>>>
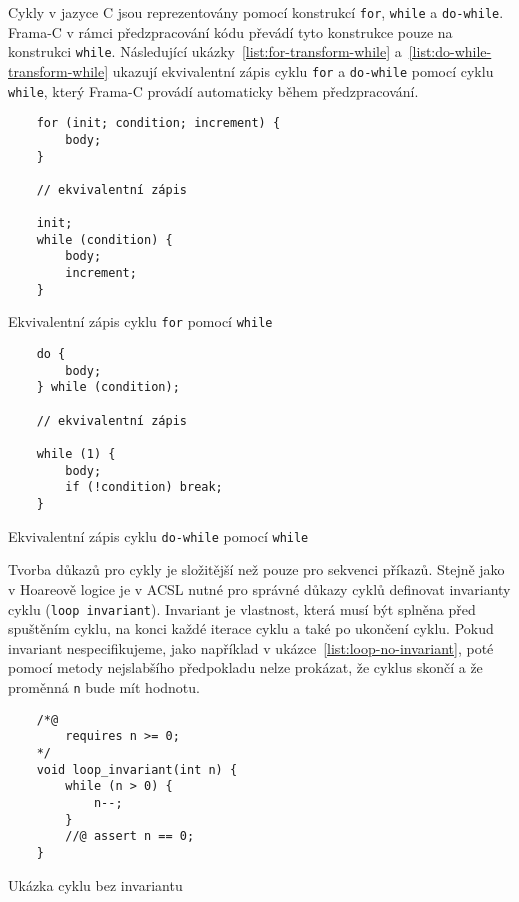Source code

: Cykly v jazyce C jsou reprezentovány pomocí konstrukcí \texttt{for}, \texttt{while} a \texttt{do-while}.
Frama\mbox{-}C v rámci předzpracování kódu převádí tyto konstrukce pouze na konstrukci \texttt{while}.
Následující ukázky~\ref{list:for-transform-while} a~\ref{list:do-while-transform-while}
ukazují ekvivalentní zápis cyklu \texttt{for} a \texttt{do-while} pomocí cyklu \texttt{while},
který Frama\mbox{-}C provádí automaticky během předzpracování.

\begin{listing}[H]
    \begin{verbatim}
    for (init; condition; increment) {
        body;
    }

    // ekvivalentní zápis

    init;
    while (condition) {
        body;
        increment;
    }
    \end{verbatim}
    \caption{Ekvivalentní zápis cyklu \texttt{for} pomocí \texttt{while}}
    \label{list:for-transform-while}
\end{listing}

\begin{listing}[H]
    \begin{verbatim}
    do {
        body;
    } while (condition);

    // ekvivalentní zápis

    while (1) {
        body;
        if (!condition) break;
    }
    \end{verbatim}
    \caption{Ekvivalentní zápis cyklu \texttt{do-while} pomocí \texttt{while}}
    \label{list:do-while-transform-while}
\end{listing}

Tvorba důkazů pro cykly je složitější než pouze pro sekvenci příkazů.
Stejně jako v Hoareově logice je v ACSL nutné pro správné důkazy cyklů definovat invarianty cyklu (\texttt{loop invariant}).
Invariant je vlastnost, která musí být splněna před spuštěním cyklu,
na konci každé iterace cyklu a také po ukončení cyklu.
Pokud invariant nespecifikujeme, jako například v ukázce~\ref{list:loop-no-invariant},
poté pomocí metody nejslabšího předpokladu nelze prokázat,
že cyklus skončí a že proměnná \texttt{n} bude mít hodnotu.

\begin{listing}[H]
    \begin{verbatim}
    /*@
        requires n >= 0;
    */
    void loop_invariant(int n) {
        while (n > 0) {
            n--;
        }
        //@ assert n == 0;
    }
    \end{verbatim}
    \caption{Ukázka cyklu bez invariantu}
    \label{list:loop-no-invariant}
\end{listing}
<<<
AIM OF THE TASK: Copy out all the records exactly, excluding pictures.

OUTPUT OF THE TASK:
Source code

: Cykly v jazyce C jsou reprezentovány pomocí konstrukcí \texttt{for}, \texttt{while} a \texttt{do-while}.
Frama\mbox{-}C v rámci předzpracování kódu převádí tyto konstrukce pouze na konstrukci \texttt{while}.
Následující ukázky~\ref{list:for-transform-while} a~\ref{list:do-while-transform-while}
ukazují ekvivalentní zápis cyklu \texttt{for} a \texttt{do-while} pomocí cyklu \texttt{while},
který Frama\mbox{-}C provádí automaticky během předzpracování.

\begin{listing}[H]
    \begin{verbatim}
    for (init; condition; increment) {
        body;
    }

    // ekvivalentní zápis

    init;
    while (condition) {
        body;
        increment;
    }
    \end{verbatim}
    \caption{Ekvivalentní zápis cyklu \texttt{for} pomocí \texttt{while}}
    \label{list:for-transform-while}
\end{listing}

\begin{listing}[H]
    \begin{verbatim}
    do {
        body;
    } while (condition);

    // ekvivalentní zápis

    while (1) {
        body;
        if (!condition) break;
    }
    \end{verbatim}
    \caption{Ekvivalentní zápis cyklu \texttt{do-while} pomocí \texttt{while}}
    \label{list:do-while-transform-while}
\end{listing}

Tvorba důkazů pro cykly je složitější než pouze pro sekvenci příkazů.
Stejně jako v Hoareově logice je v ACSL nutné pro správné důkazy cyklů definovat invarianty cyklu (\texttt{loop invariant}).
Invariant je vlastnost, která musí být splněna před spuštěním cyklu,
na konci každé iterace cyklu a také po ukončení cyklu.
Pokud invariant nespecifikujeme, jako například v ukázce~\ref{list:loop-no-invariant},
poté pomocí metody nejslabšího předpokladu nelze prokázat,
že cyklus skončí a že proměnná \texttt{n} bude mít hodnotu.

\begin{listing}[H]
    \begin{verbatim}
    /*@
        requires n >= 0;
    */
    void loop_invariant(int n) {
        while (n > 0) {
            n--;
        }
        //@ assert n == 0;
    }
    \end{verbatim}
    \caption{Ukázka cyklu bez invariantu}
    \label{list:loop-no-invariant}
\end{listing}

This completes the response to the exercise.